Picador has decided to basically publish everything Roberto Bolano wrote, including one we haven’t seen before: The Third Reich.

Baggaley bought The Third Reich, a novel completed by Bolano shortly before his death in 2003 and as yet unpublished in any language, from Sarah Chalfant at the Wylie Agency. It will be published in 2011.

Between this and the New Yorker announcing David Foster Wallace’s unfinished novel, The Pale King, and Nabokov’s The Original of Laura debacle, we are really in posthumous novel season.

2666 coincidences

I have a google alert set up for 2666 and most all of the links are Bolano-related, but now that publicity for the book is starting to wane a little bit, I’m seeing more mundane references. Sometimes they are phone numbers that end in -2666. Even the other day, I got a bill from a construction contractor for $2,666. Anyway, here are a couple of examples.

The Florida Lotto last night:

No tickets matched all six numbers in Wednesday’s Lotto drawing from the Florida Lottery. The numbers drawn were 20-28-29-39-43-49. The 51 tickets matching five numbers are worth $5,957.50 each, and the 2,666 tickets matching four numbers are worth $92.50 each. The estimated jackpot for Wednesday’s Lotto drawing is $8 million.

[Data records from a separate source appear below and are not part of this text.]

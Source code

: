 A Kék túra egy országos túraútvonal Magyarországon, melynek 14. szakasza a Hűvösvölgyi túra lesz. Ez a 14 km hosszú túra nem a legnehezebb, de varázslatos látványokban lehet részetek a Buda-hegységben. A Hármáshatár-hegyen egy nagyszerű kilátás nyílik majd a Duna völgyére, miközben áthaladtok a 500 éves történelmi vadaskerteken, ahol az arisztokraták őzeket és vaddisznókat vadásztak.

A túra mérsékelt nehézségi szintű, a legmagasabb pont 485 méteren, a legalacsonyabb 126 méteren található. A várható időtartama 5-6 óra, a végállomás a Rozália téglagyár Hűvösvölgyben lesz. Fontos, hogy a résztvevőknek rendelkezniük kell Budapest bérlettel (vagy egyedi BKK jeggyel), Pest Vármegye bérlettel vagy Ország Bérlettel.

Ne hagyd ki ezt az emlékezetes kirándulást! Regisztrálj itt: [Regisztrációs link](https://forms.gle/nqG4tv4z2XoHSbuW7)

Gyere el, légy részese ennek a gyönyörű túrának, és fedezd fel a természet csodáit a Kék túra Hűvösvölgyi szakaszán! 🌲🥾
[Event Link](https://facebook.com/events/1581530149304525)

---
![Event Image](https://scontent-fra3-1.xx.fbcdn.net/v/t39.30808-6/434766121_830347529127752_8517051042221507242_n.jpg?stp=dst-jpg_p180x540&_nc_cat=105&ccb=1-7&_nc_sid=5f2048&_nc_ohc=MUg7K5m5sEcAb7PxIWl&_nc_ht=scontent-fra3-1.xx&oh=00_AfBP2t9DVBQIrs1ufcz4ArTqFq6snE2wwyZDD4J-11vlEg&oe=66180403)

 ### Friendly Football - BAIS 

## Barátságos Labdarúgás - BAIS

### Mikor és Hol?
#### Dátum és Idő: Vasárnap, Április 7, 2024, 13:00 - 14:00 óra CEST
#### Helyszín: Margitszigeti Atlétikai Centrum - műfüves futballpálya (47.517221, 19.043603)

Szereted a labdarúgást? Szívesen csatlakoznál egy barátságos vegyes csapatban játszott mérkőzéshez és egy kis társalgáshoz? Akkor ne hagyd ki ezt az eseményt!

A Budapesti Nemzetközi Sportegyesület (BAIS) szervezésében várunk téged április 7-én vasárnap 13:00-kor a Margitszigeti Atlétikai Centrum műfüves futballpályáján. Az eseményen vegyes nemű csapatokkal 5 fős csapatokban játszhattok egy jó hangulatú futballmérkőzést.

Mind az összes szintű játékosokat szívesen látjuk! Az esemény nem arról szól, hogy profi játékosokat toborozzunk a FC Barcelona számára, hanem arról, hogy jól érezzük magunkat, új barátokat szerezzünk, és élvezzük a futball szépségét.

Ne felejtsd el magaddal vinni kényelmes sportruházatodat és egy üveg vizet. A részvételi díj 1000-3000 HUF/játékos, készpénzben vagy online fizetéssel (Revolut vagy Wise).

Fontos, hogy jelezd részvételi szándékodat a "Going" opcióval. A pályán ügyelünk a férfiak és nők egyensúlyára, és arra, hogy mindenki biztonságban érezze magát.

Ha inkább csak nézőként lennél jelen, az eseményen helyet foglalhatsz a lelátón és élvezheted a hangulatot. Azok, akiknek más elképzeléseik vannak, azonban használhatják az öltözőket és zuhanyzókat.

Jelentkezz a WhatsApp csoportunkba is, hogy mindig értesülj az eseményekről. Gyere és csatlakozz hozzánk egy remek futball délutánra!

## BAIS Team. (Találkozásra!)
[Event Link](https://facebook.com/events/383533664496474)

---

This one is a little more applicable to the novel. In a news story I saw a mention of House Resolution 2666, a bill related to gun control that was not adopted. The Library of Congress record for it is here. Congressman Bobby Rush introduced the bill in 2007 and named it after local hero Blair Holt.

According to police, Michael Pace boarded an eastbound 103rd Street CTA bus at 103rd and Halsted about 3:20 p.m. on May 10 and started shooting, striking two males and three females, all of whom were students at Julian. Kevin Jones is accused of giving Pace the gun, knowing he wanted to use it to try to kill someone he had argued with. Julian High School student Blair Holt used his body to shield and ultimately save a female friend.

The legislation has been re-introduced this term, but as HR 45 (which just doesn’t have the same ring to it).

Review at Prospect

The Prospect takes a literary look at the novel of the year:

Throughout 2666, literary devices are deployed, violently extended past their limits and discarded. At one point, the number of times different words appear in a conversation is precisely listed; later, an entire page is devoted to the names of human phobias; we also get two solid sides of sexist jokes. All these are just warm-ups, however: Bolano’s testing-to-destruction of literature’s possibilities reaches its apex in his descriptions of the murdered, violated bodies of over 100 women, one-by-one—an incandescent imaginary inquiry that shadows a similar plague of real killings in the Mexican border-town of Ciudad Juarez. In Bolano’s telling, the detail is at once coolly forensic yet never generic: to each there is a story, a circumstance, a particular human absence from the world. It is literature as a kind of after-image, alternately numbing and blinding but always insistent on one point—that no one can consider themselves safe from this violence, which crosses borders and categories as easily as it leaps between words and deeds.

Big Ups from Edmund White

From an interview with writer Edmund White:

What books are currently on your bedside table?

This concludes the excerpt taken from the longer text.